Task requirements:
Return all lines of the data in which the string "textsl" occurs.

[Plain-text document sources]
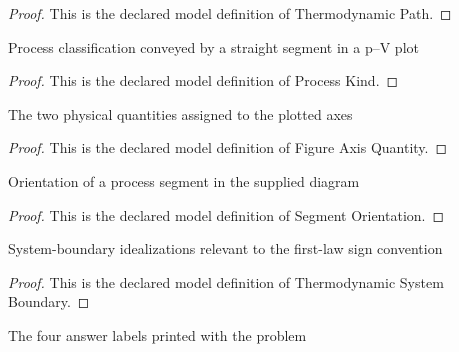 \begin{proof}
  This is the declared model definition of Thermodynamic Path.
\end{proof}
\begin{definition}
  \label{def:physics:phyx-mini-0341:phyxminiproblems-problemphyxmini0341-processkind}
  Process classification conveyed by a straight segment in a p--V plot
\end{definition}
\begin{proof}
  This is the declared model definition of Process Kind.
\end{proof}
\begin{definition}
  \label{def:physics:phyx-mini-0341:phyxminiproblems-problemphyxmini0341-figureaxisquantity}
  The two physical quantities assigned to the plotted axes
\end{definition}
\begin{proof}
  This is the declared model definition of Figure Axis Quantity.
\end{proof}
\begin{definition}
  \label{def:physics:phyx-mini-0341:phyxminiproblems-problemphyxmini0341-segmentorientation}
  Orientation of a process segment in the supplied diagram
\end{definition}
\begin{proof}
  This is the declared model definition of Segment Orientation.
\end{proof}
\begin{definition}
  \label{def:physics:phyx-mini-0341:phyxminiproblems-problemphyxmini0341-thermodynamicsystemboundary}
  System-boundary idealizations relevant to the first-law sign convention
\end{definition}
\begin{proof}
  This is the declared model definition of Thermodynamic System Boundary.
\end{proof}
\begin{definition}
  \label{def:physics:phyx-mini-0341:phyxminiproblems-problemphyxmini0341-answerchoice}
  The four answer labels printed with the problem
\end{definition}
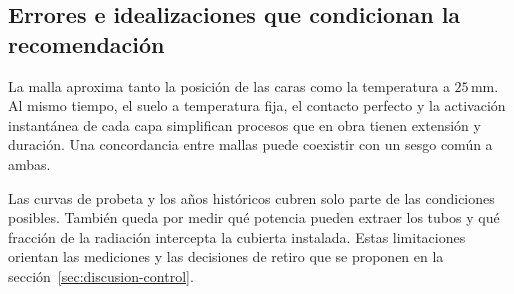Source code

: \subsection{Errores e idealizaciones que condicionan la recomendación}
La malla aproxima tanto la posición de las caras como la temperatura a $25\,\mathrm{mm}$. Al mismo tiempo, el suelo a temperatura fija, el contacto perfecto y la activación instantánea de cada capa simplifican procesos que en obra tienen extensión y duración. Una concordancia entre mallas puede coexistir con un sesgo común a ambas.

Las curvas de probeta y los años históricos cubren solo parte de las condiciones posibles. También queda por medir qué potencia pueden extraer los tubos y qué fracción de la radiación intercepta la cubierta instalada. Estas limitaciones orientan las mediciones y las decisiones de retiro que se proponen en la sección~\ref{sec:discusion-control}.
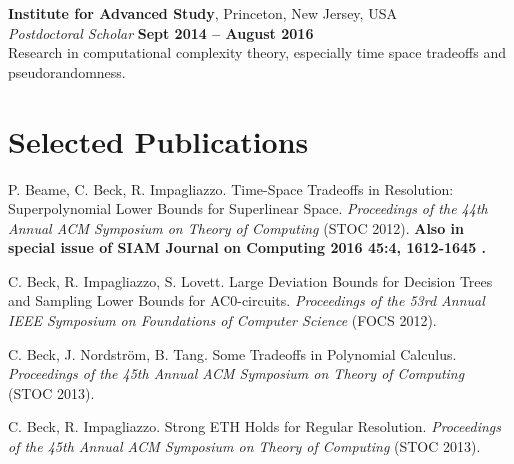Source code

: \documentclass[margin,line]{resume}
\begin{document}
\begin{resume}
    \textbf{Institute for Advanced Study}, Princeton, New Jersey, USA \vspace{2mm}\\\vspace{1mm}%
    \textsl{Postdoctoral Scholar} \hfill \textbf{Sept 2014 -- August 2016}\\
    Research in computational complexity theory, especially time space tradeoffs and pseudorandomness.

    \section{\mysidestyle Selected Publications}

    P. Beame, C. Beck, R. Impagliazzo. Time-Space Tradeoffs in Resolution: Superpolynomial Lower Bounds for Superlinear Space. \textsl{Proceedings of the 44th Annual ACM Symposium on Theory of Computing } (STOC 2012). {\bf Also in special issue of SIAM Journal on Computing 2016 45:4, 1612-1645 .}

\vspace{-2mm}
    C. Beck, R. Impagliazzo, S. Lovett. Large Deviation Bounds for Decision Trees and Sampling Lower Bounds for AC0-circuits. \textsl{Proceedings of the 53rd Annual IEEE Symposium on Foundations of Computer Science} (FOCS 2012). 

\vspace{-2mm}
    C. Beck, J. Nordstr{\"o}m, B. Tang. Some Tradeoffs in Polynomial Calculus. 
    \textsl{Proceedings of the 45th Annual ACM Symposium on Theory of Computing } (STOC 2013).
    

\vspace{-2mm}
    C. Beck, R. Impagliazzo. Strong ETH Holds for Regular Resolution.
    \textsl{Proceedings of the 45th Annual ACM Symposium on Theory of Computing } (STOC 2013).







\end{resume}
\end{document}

Answer for the task:
    \textsl{Postdoctoral Scholar} \hfill \textbf{Sept 2014 -- August 2016}\\
    P. Beame, C. Beck, R. Impagliazzo. Time-Space Tradeoffs in Resolution: Superpolynomial Lower Bounds for Superlinear Space. \textsl{Proceedings of the 44th Annual ACM Symposium on Theory of Computing } (STOC 2012). {\bf Also in special issue of SIAM Journal on Computing 2016 45:4, 1612-1645 .}
    C. Beck, R. Impagliazzo, S. Lovett. Large Deviation Bounds for Decision Trees and Sampling Lower Bounds for AC0-circuits. \textsl{Proceedings of the 53rd Annual IEEE Symposium on Foundations of Computer Science} (FOCS 2012). 
    \textsl{Proceedings of the 45th Annual ACM Symposium on Theory of Computing } (STOC 2013).
    \textsl{Proceedings of the 45th Annual ACM Symposium on Theory of Computing } (STOC 2013).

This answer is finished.